• [EXERCISE DETAILS]
Type out all the data below, word for word.

========================================================================

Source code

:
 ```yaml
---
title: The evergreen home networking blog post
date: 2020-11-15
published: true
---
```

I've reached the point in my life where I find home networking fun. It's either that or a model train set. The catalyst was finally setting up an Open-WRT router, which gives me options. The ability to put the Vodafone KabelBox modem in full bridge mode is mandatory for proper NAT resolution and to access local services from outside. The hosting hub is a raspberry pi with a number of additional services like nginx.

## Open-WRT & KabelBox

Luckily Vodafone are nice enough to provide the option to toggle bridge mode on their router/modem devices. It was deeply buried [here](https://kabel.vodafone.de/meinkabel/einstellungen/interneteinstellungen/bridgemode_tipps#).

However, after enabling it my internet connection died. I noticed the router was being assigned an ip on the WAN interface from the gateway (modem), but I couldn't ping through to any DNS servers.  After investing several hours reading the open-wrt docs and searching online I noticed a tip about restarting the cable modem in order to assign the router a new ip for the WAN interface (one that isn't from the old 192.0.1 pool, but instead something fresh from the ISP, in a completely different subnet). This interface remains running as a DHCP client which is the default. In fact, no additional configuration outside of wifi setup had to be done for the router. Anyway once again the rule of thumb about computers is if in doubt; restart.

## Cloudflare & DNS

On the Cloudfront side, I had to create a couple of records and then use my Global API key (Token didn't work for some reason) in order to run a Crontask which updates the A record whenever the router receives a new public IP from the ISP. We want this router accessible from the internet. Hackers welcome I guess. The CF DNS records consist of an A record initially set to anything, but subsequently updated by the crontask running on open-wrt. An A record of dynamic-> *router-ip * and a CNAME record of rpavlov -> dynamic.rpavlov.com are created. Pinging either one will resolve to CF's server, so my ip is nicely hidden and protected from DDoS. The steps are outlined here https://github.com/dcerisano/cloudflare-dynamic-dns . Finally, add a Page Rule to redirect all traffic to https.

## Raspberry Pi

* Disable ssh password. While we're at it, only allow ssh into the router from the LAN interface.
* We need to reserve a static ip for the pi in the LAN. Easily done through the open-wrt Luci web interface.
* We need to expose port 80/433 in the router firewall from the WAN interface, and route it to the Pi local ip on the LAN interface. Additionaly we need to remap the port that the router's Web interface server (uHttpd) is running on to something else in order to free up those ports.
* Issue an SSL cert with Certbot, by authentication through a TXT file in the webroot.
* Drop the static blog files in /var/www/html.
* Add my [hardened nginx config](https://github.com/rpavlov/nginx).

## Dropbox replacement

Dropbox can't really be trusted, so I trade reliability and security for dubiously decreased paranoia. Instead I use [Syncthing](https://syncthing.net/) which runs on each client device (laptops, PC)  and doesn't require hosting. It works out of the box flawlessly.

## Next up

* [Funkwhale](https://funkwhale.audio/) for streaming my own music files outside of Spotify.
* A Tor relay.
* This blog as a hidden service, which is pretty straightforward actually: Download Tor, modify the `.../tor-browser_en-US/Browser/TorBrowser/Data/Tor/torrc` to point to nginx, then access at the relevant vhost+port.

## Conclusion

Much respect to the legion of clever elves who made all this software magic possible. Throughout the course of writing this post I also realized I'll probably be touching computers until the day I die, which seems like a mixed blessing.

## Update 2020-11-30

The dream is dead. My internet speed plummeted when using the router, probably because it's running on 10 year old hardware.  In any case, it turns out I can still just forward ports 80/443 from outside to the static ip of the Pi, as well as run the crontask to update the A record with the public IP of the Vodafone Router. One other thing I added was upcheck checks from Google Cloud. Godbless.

========================================================================

• [FINISHED TASK]
Source code

:
 ```yaml
---
title: The evergreen home networking blog post
date: 2020-11-15
published: true
---
```

I've reached the point in my life where I find home networking fun. It's either that or a model train set. The catalyst was finally setting up an Open-WRT router, which gives me options. The ability to put the Vodafone KabelBox modem in full bridge mode is mandatory for proper NAT resolution and to access local services from outside. The hosting hub is a raspberry pi with a number of additional services like nginx.

## Open-WRT & KabelBox

Luckily Vodafone are nice enough to provide the option to toggle bridge mode on their router/modem devices. It was deeply buried [here](https://kabel.vodafone.de/meinkabel/einstellungen/interneteinstellungen/bridgemode_tipps#).

However, after enabling it my internet connection died. I noticed the router was being assigned an ip on the WAN interface from the gateway (modem), but I couldn't ping through to any DNS servers.  After investing several hours reading the open-wrt docs and searching online I noticed a tip about restarting the cable modem in order to assign the router a new ip for the WAN interface (one that isn't from the old 192.0.1 pool, but instead something fresh from the ISP, in a completely different subnet). This interface remains running as a DHCP client which is the default. In fact, no additional configuration outside of wifi setup had to be done for the router. Anyway once again the rule of thumb about computers is if in doubt; restart.

## Cloudflare & DNS

On the Cloudfront side, I had to create a couple of records and then use my Global API key (Token didn't work for some reason) in order to run a Crontask which updates the A record whenever the router receives a new public IP from the ISP. We want this router accessible from the internet. Hackers welcome I guess. The CF DNS records consist of an A record initially set to anything, but subsequently updated by the crontask running on open-wrt. An A record of dynamic-> *router-ip * and a CNAME record of rpavlov -> dynamic.rpavlov.com are created. Pinging either one will resolve to CF's server, so my ip is nicely hidden and protected from DDoS. The steps are outlined here https://github.com/dcerisano/cloudflare-dynamic-dns . Finally, add a Page Rule to redirect all traffic to https.

## Raspberry Pi

* Disable ssh password. While we're at it, only allow ssh into the router from the LAN interface.
* We need to reserve a static ip for the pi in the LAN. Easily done through the open-wrt Luci web interface.
* We need to expose port 80/433 in the router firewall from the WAN interface, and route it to the Pi local ip on the LAN interface. Additionaly we need to remap the port that the router's Web interface server (uHttpd) is running on to something else in order to free up those ports.
* Issue an SSL cert with Certbot, by authentication through a TXT file in the webroot.
* Drop the static blog files in /var/www/html.
* Add my [hardened nginx config](https://github.com/rpavlov/nginx).

## Dropbox replacement

Dropbox can't really be trusted, so I trade reliability and security for dubiously decreased paranoia. Instead I use [Syncthing](https://syncthing.net/) which runs on each client device (laptops, PC)  and doesn't require hosting. It works out of the box flawlessly.

## Next up

* [Funkwhale](https://funkwhale.audio/) for streaming my own music files outside of Spotify.
* A Tor relay.
* This blog as a hidden service, which is pretty straightforward actually: Download Tor, modify the `.../tor-browser_en-US/Browser/TorBrowser/Data/Tor/torrc` to point to nginx, then access at the relevant vhost+port.

## Conclusion

Much respect to the legion of clever elves who made all this software magic possible. Throughout the course of writing this post I also realized I'll probably be touching computers until the day I die, which seems like a mixed blessing.

## Update 2020-11-30

The dream is dead. My internet speed plummeted when using the router, probably because it's running on 10 year old hardware.  In any case, it turns out I can still just forward ports 80/443 from outside to the static ip of the Pi, as well as run the crontask to update the A record with the public IP of the Vodafone Router. One other thing I added was upcheck checks from Google Cloud. Godbless.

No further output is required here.